Evolution: materialism explanation doesn't work (Introduction)

by David Turell @, Sunday, October 07, 2018, 20:27 (2027 days ago) @ David Turell

It is difficult to avoid intelligent design:

https://uncommondescent.com/intelligent-design/from-barren-planet-to-civilization-in-fo...

"There are four steps in the usual materialist explanation of how advanced civilizations can spontaneously arise on barren, Earth-like, planets, without design:

"Three or four billion years ago a collection of atoms formed by pure chance that was able to duplicate itself.

"These complex collections of atoms were able to preserve their complex structures and pass them on to their descendants, generation after generation.

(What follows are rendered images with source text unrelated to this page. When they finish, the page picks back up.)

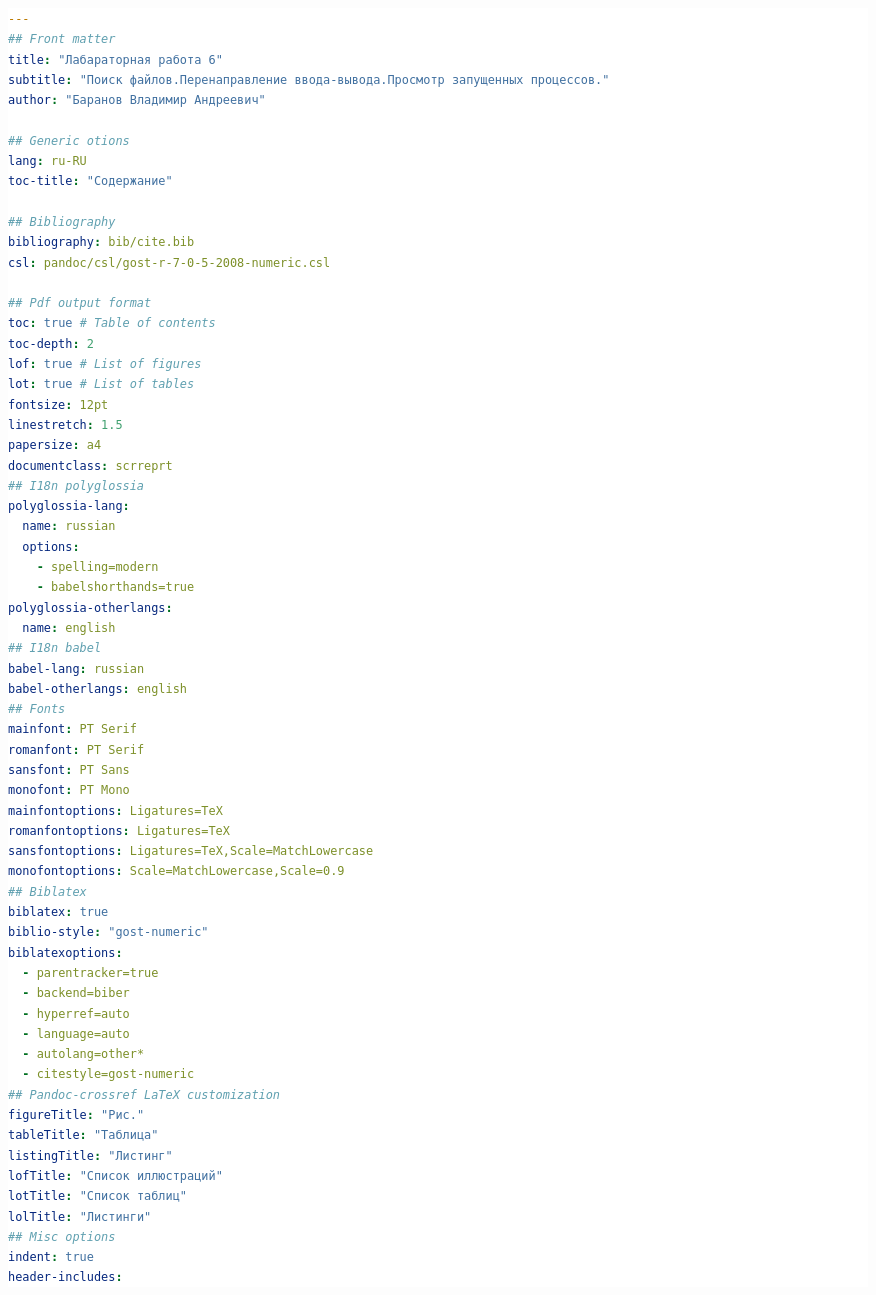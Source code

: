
```yaml
---
## Front matter
title: "Лабараторная работа 6"
subtitle: "Поиск файлов.Перенаправление ввода-вывода.Просмотр запущенных процессов."
author: "Баранов Владимир Андреевич"

## Generic otions
lang: ru-RU
toc-title: "Содержание"

## Bibliography
bibliography: bib/cite.bib
csl: pandoc/csl/gost-r-7-0-5-2008-numeric.csl

## Pdf output format
toc: true # Table of contents
toc-depth: 2
lof: true # List of figures
lot: true # List of tables
fontsize: 12pt
linestretch: 1.5
papersize: a4
documentclass: scrreprt
## I18n polyglossia
polyglossia-lang:
  name: russian
  options:
	- spelling=modern
	- babelshorthands=true
polyglossia-otherlangs:
  name: english
## I18n babel
babel-lang: russian
babel-otherlangs: english
## Fonts
mainfont: PT Serif
romanfont: PT Serif
sansfont: PT Sans
monofont: PT Mono
mainfontoptions: Ligatures=TeX
romanfontoptions: Ligatures=TeX
sansfontoptions: Ligatures=TeX,Scale=MatchLowercase
monofontoptions: Scale=MatchLowercase,Scale=0.9
## Biblatex
biblatex: true
biblio-style: "gost-numeric"
biblatexoptions:
  - parentracker=true
  - backend=biber
  - hyperref=auto
  - language=auto
  - autolang=other*
  - citestyle=gost-numeric
## Pandoc-crossref LaTeX customization
figureTitle: "Рис."
tableTitle: "Таблица"
listingTitle: "Листинг"
lofTitle: "Список иллюстраций"
lotTitle: "Список таблиц"
lolTitle: "Листинги"
## Misc options
indent: true
header-includes:
```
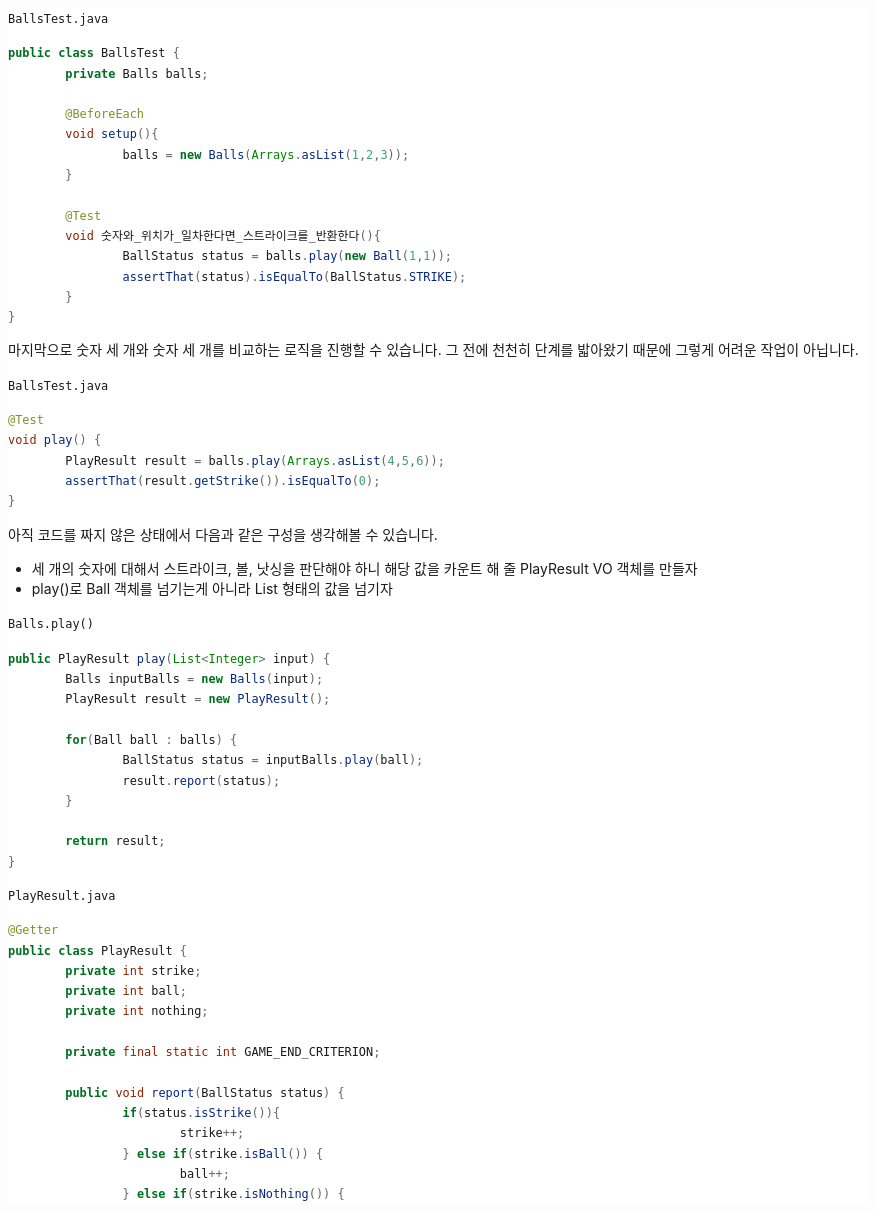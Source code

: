 `BallsTest.java`

```java
public class BallsTest {
		private Balls balls;
		
		@BeforeEach
		void setup(){
				balls = new Balls(Arrays.asList(1,2,3));
		}
		
		@Test
		void 숫자와_위치가_일차한다면_스트라이크를_반환한다(){
				BallStatus status = balls.play(new Ball(1,1));
				assertThat(status).isEqualTo(BallStatus.STRIKE);
		}
}
```

마지막으로 숫자 세 개와 숫자 세 개를 비교하는 로직을 진행할 수 있습니다. 그 전에 천천히 단계를 밟아왔기 때문에 그렇게 어려운 작업이 아닙니다.

`BallsTest.java`

```java
@Test
void play() {
		PlayResult result = balls.play(Arrays.asList(4,5,6));
		assertThat(result.getStrike()).isEqualTo(0);
}
```

아직 코드를 짜지 않은 상태에서 다음과 같은 구성을 생각해볼 수 있습니다.

- 세 개의 숫자에 대해서 스트라이크, 볼, 낫싱을 판단해야 하니 해당 값을 카운트 해 줄 PlayResult VO 객체를 만들자
- play()로 Ball 객체를 넘기는게 아니라 List 형태의 값을 넘기자

`Balls.play()`

```java
public PlayResult play(List<Integer> input) {
		Balls inputBalls = new Balls(input);
		PlayResult result = new PlayResult();

		for(Ball ball : balls) {
				BallStatus status = inputBalls.play(ball);
				result.report(status);
		}
		
		return result;
}
```

`PlayResult.java`

```java
@Getter
public class PlayResult {
		private int strike;
		private int ball;
		private int nothing;
		
		private final static int GAME_END_CRITERION;

		public void report(BallStatus status) {
				if(status.isStrike()){
						strike++;
				} else if(strike.isBall()) {
						ball++;
				} else if(strike.isNothing()) {
```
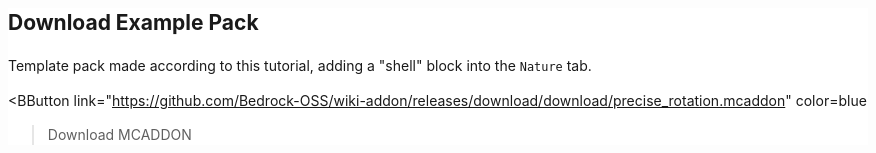 ## Download Example Pack

Template pack made according to this tutorial, adding a "shell" block into the `Nature` tab.

<BButton
  link="https://github.com/Bedrock-OSS/wiki-addon/releases/download/download/precise_rotation.mcaddon"
  color=blue
>Download MCADDON</BButton>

"Over a long period of time, the accumulation of duplication errors resulted in more and more elaborate collections of atoms.

"Eventually something called “intelligence” allowed some of these collections of atoms to design computers and airplanes, and write encyclopedias and science texts.

"The first step is the origin of life: even most materialists will admit that this is a very difficult problem which has not yet been solved by science. Regarding the fourth step, we may feel that we understand how humans design and build computers and airplanes, because we see it happen all the time. But seeing something happen and understanding how it happens are two very different things, and again I think even most materialists will agree that science cannot yet explain human consciousness or intelligence in terms of unintelligent forces alone.

***

“'Gaps among known orders, classes and phyla are systematic and almost always large,” writes Harvard paleontologist George Gaylord Simpson. And new organs and new systems of organs do not appear very gradually, as Darwin had expected, for the same reason that major new technological advances do not appear very gradually: gradual transitions would have to involve puzzling new but not yet useful features. Although he calls evolution “axiomatic,” University of California geologist Joseph Le Conte acknowledges in his 1888 book Evolution that in the fossil record, “species seem to come in suddenly” and that gradual transitions could not be explained by natural selection if they did exist: “An organ must be already useful before natural selection can take hold of it to improve it,” he concedes. (my bold)

***

"Reproduction is the most fundamental characteristic of life, we see it happen everywhere, so we may feel there is no mystery to reproduction. But again, seeing something happen and explaining how it happens naturally are two very different things. Is it really true that if cars were able to give birth to other cars—that is, if they were able to reproduce themselves almost perfectly, with occasional minor duplication errors—that would make the evolution of cars easier to explain without design?.....We are so used to seeing animals make nearly perfect copies of themselves that we dismiss this as just another “natural” process; but if we actually saw cars with fully automated car factories inside, making new cars with car factories inside them, maybe we would realize what an astonishing process reproduction really is, and we might conclude that reproduction actually makes evolution even more difficult to explain without design.

***

" The argument for intelligent design here could not be simpler or clearer: unintelligent forces of physics alone cannot rearrange atoms into computers and airplanes and Apple iPhones. And the counterargument consists of four steps, each of which–to put it very generously–is full of dubious and unproven assertions."

Comment: The two items that stick in the craw of Darwinism are reproduction and consciousness, Neither are explained by chance evolution. The last objection is my bolded sentence. How does natural selection select an organ unless it is functional to begin with? The only answer is an intelligent designer running the show.